Jan 2, 2017
The Reality Of Revitalization In Allentown
The Morning Call reported that the proprietor of Sage is closing his two stores on the ArtsWalk to concentrate on internet sales. Although it's true that online sales have deeply affected brick and mortar retail, that is not a new revelation. What is not discussed in the article is the reality of downtown's demographic; It's the same poor crowd walking among the new buildings. Just as Shula's couldn't serve enough $50 steaks in that environment, nor can Sage sell $75 designer jeans. Although J.B. Reilly induced his upscale merchants with discount rents, he can't upgrade the shoppers; He can't put money in the their pockets.
Reilly is hoping that his Strata Loft buildings eventually house enough millennials to support upscale commerce. However, until and unless that happens, both the stores and restaurants will have to adapt to market realities to survive. The new Rite-Aid is doing well, as it did on Hamilton Street, before the revitalization. Just as Shula's was replaced with a lower price point eatery, we will see Sage replaced with a downgrade.

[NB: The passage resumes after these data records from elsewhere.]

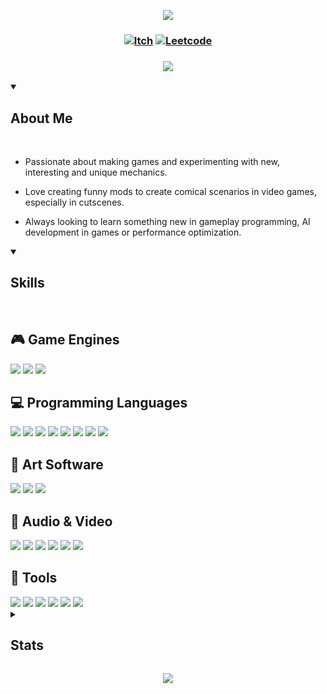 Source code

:  <!-- Top Banner -->

<p align="center">
<img src="https://capsule-render.vercel.app/api?type=waving&color=fffff0&height=210&section=header&text=Hi%20There,%20I'm%20Lex&fontColor=100c08&fontAlignY=45&reversal=true"/>
</p>

<!-- Links -->

### <p align="center"> [![Itch](https://img.shields.io/badge/-itch.io-fffff0?style=for-the-badge)](https://mynameslex.itch.io/) [![Leetcode](https://img.shields.io/badge/-leetcode-fffff0?style=for-the-badge)](https://leetcode.com/u/MyNamesLex/)</p>

### <p align="center"> <a href="https://github.com/DenverCoder1/readme-typing-svg"><img src="https://readme-typing-svg.herokuapp.com/?lines=Video+Game+Programmer;I+Make+Games;&font=Fira%20Code&center=true&color=fffff0"></a></p>

<!-- About Me -->

<details open>
<summary><h2>About Me</h2></summary>

<br/>

* Passionate about making games and experimenting with new, interesting and unique mechanics.

* Love creating funny mods to create comical scenarios in video games, especially in cutscenes.

* Always looking to learn something new in gameplay programming, AI development in games or performance optimization.

</details>

<!-- Skills -->

<details open>
<summary><h2>Skills</h2></summary>

<br>

## 🎮 Game Engines
<img src="https://img.shields.io/badge/-Unity-fffff0"/>  
<img src="https://img.shields.io/badge/-Unreal Engine 5-fffff0"/>  
<img src="https://img.shields.io/badge/-Crayta-fffff0"/>  

## 💻 Programming Languages
<img src="https://img.shields.io/badge/-C%2B%2B-fffff0"/>  
<img src="https://img.shields.io/badge/-Blueprints-fffff0"/>  
<img src="https://img.shields.io/badge/-C%23-fffff0"/>  
<img src="https://img.shields.io/badge/-Python-fffff0"/>  
<img src="https://img.shields.io/badge/-Lua-fffff0"/>  
<img src="https://img.shields.io/badge/-Processing-fffff0"/>  
<img src="https://img.shields.io/badge/-OpenGL-fffff0"/>  
<img src="https://img.shields.io/badge/-GLSL-fffff0"/>  

## 🎨 Art Software
<img src="https://img.shields.io/badge/-Blender-fffff0"/>  
<img src="https://img.shields.io/badge/-Aseprite-fffff0"/>  
<img src="https://img.shields.io/badge/-Gimp-fffff0"/>  

## 🎵 Audio & Video
<img src="https://img.shields.io/badge/-FL Studio 20-fffff0"/>  
<img src="https://img.shields.io/badge/-Audacity-fffff0"/>  
<img src="https://img.shields.io/badge/-OBS-fffff0"/>  
<img src="https://img.shields.io/badge/-Movie%20Studio%2016-fffff0"/>  
<img src="https://img.shields.io/badge/-Bosca%20Ceoil-fffff0"/>  
<img src="https://img.shields.io/badge/-SFXR-fffff0"/>  

## 🔧 Tools
<img src="https://img.shields.io/badge/-Git-fffff0"/>  
<img src="https://img.shields.io/badge/-Github Desktop-fffff0"/>  
<img src="https://img.shields.io/badge/-Git Bash-fffff0"/>  
<img src="https://img.shields.io/badge/-Markdown-fffff0"/>  
<img src="https://img.shields.io/badge/-Jira-fffff0"/>  
<img src="https://img.shields.io/badge/-Trello-fffff0"/>  

</div>

</details> 

<!-- Stats -->

<details>
<summary><h2>Stats</h2></summary>

<br/>

<div align="left">

<h3> Visits </h3>

![Visits](https://komarev.com/ghpvc/?username=MyNamesLex&color=100c08)

<h3> Trophies </h3>

[![trophy](https://github-profile-trophy.vercel.app/?username=MyNamesLex&theme=onestar)](https://github.com/ryo-ma/github-profile-trophy)

<h3> GitHub Profile Stats </h3>

![Anurag's GitHub stats](https://github-readme-stats.vercel.app/api?username=mynameslex&show_icons=true&theme=dark&hide_border=true)

![Top Langs](https://github-readme-stats.vercel.app/api/top-langs/?username=mynameslex&langs_count=6&layout=compact&hide_border=true&theme=dark&hide=hlsl,shaderlab,glsl)

<h3> Activity Graph </h3>

[![Ashutosh's github activity graph](https://github-readme-activity-graph.vercel.app/graph?username=MyNamesLex&theme=high-contrast)](https://github.com/ashutosh00710/github-readme-activity-graph)

</div>

</details>

<!-- Footer -->
<p align="center">
  <img src="https://capsule-render.vercel.app/api?type=waving&color=fffff0&height=110&section=footer&animation=twinkling&reversal=true"/>
</p>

I don't have faith that Reilly's millennial migration will succeed. I don't have faith that Allentown is a candidate for gentrification. I think that all too soon he will be renting to the same demographic that lived there before his new buildings. At that point, the Morning Call will be promoting that reality as diversity. Now don't feel bad for Reilly, either way, he has a new real estate portfolio, paid for by the taxpayers.